Instructions to follow -> Begin at the line below that has "## Participation Requests" and stop after the line that has "devices, 1-2 users)". Please restate only those lines, word for word.

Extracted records
____

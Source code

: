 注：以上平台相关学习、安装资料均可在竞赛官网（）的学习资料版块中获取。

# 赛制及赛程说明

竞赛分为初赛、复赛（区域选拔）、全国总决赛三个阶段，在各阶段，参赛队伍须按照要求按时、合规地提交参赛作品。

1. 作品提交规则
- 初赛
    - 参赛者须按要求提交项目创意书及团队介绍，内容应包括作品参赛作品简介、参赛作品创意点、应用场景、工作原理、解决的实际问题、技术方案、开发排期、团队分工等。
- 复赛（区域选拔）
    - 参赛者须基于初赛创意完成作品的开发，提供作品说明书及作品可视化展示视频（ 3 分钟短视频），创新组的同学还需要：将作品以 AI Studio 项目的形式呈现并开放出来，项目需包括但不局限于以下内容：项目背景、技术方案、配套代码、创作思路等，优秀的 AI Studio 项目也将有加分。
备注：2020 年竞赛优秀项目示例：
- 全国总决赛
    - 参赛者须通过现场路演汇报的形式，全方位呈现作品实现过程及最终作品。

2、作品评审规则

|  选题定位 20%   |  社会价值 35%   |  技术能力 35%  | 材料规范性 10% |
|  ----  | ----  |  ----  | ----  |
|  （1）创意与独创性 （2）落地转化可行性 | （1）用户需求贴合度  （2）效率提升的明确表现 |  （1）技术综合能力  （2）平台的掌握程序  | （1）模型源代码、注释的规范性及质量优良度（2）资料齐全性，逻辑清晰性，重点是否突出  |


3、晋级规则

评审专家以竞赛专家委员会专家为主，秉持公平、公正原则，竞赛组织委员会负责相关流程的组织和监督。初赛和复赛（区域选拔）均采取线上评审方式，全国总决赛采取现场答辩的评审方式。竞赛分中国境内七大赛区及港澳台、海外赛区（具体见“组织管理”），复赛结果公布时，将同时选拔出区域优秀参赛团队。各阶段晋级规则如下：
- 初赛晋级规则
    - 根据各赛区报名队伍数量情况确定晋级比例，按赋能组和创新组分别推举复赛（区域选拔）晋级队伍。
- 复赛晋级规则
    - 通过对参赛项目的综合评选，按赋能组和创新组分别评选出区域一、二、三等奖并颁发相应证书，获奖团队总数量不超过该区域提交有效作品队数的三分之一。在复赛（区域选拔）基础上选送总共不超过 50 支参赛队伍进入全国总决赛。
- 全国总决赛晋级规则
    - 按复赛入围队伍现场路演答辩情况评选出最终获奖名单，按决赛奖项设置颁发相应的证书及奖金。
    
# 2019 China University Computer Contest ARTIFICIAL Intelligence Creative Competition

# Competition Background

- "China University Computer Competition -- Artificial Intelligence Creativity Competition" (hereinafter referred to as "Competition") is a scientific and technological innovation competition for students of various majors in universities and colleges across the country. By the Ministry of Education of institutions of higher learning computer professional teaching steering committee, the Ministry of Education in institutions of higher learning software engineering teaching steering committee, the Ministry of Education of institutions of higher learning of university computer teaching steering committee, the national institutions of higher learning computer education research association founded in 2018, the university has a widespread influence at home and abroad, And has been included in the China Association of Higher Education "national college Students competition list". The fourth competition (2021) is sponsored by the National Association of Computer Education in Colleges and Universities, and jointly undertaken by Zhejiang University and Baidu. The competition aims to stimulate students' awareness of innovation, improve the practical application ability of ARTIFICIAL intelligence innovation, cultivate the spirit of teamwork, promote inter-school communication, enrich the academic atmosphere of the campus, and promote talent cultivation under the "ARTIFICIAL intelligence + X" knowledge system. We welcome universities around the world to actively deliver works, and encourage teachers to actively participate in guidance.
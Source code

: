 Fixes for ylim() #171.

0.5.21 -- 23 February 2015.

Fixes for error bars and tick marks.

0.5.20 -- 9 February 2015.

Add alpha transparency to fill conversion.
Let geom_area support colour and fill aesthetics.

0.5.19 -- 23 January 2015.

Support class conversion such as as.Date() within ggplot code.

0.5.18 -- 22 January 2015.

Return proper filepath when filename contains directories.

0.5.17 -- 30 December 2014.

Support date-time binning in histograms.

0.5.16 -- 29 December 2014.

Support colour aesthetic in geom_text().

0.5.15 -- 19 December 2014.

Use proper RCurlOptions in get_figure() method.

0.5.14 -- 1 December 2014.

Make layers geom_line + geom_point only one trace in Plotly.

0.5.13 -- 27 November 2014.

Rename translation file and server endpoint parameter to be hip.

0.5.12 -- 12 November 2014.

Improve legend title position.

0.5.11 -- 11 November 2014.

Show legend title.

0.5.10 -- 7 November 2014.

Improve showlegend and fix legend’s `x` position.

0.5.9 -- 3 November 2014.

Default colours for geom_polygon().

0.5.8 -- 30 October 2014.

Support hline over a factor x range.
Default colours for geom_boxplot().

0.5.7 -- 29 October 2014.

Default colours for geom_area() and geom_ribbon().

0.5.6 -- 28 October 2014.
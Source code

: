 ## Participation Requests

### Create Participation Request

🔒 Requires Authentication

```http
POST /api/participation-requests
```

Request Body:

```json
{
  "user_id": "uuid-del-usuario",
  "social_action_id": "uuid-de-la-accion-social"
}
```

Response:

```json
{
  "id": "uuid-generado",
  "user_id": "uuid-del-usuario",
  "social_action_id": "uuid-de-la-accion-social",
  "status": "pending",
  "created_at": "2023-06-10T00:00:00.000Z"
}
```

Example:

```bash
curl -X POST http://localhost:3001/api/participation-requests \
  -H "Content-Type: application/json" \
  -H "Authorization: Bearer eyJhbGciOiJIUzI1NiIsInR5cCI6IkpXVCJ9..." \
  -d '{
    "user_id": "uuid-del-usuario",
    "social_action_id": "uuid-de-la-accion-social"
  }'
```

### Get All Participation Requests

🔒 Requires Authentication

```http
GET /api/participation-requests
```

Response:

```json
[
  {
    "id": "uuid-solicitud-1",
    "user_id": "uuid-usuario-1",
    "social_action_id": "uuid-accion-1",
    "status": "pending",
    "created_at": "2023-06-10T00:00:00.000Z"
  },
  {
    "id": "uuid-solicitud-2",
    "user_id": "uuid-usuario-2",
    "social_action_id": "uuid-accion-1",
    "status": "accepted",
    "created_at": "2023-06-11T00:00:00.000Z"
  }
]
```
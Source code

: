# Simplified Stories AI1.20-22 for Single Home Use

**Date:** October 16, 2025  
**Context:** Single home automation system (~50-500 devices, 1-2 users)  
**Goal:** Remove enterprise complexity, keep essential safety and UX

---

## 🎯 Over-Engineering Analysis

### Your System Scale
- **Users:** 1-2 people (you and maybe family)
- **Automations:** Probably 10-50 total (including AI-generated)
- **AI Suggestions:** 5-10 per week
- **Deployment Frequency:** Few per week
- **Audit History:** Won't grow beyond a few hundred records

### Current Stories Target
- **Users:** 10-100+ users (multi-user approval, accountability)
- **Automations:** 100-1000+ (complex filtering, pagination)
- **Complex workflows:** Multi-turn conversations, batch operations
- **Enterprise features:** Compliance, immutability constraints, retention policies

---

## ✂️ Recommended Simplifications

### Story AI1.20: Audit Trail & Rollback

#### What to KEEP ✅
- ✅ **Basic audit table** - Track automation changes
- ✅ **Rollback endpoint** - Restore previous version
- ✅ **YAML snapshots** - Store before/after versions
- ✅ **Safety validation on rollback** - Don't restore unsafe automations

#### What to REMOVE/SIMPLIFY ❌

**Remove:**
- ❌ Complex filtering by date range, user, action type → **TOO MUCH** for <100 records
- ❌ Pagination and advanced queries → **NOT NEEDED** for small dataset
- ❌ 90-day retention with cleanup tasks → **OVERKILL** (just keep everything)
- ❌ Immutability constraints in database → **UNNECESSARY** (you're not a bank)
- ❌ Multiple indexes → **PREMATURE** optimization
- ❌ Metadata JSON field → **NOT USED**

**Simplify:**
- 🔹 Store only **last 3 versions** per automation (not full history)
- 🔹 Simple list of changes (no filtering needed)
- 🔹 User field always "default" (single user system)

____

Result below ->
: ## Participation Requests

### Create Participation Request

🔒 Requires Authentication

```http
POST /api/participation-requests
```

Request Body:

```json
{
  "user_id": "uuid-del-usuario",
  "social_action_id": "uuid-de-la-accion-social"
}
```

Response:

```json
{
  "id": "uuid-generado",
  "user_id": "uuid-del-usuario",
  "social_action_id": "uuid-de-la-accion-social",
  "status": "pending",
  "created_at": "2023-06-10T00:00:00.000Z"
}
```

Example:

```bash
curl -X POST http://localhost:3001/api/participation-requests \
  -H "Content-Type: application/json" \
  -H "Authorization: Bearer eyJhbGciOiJIUzI1NiIsInR5cCI6IkpXVCJ9..." \
  -d '{
    "user_id": "uuid-del-usuario",
    "social_action_id": "uuid-de-la-accion-social"
  }'
```

### Get All Participation Requests

🔒 Requires Authentication

```http
GET /api/participation-requests
```

Response:

```json
[
  {
    "id": "uuid-solicitud-1",
    "user_id": "uuid-usuario-1",
    "social_action_id": "uuid-accion-1",
    "status": "pending",
    "created_at": "2023-06-10T00:00:00.000Z"
  },
  {
    "id": "uuid-solicitud-2",
    "user_id": "uuid-usuario-2",
    "social_action_id": "uuid-accion-1",
    "status": "accepted",
    "created_at": "2023-06-11T00:00:00.000Z"
  }
]
```
Source code

:# Simplified Stories AI1.20-22 for Single Home Use

**Date:** October 16, 2025  
**Context:** Single home automation system (~50-500 devices, 1-2 users)  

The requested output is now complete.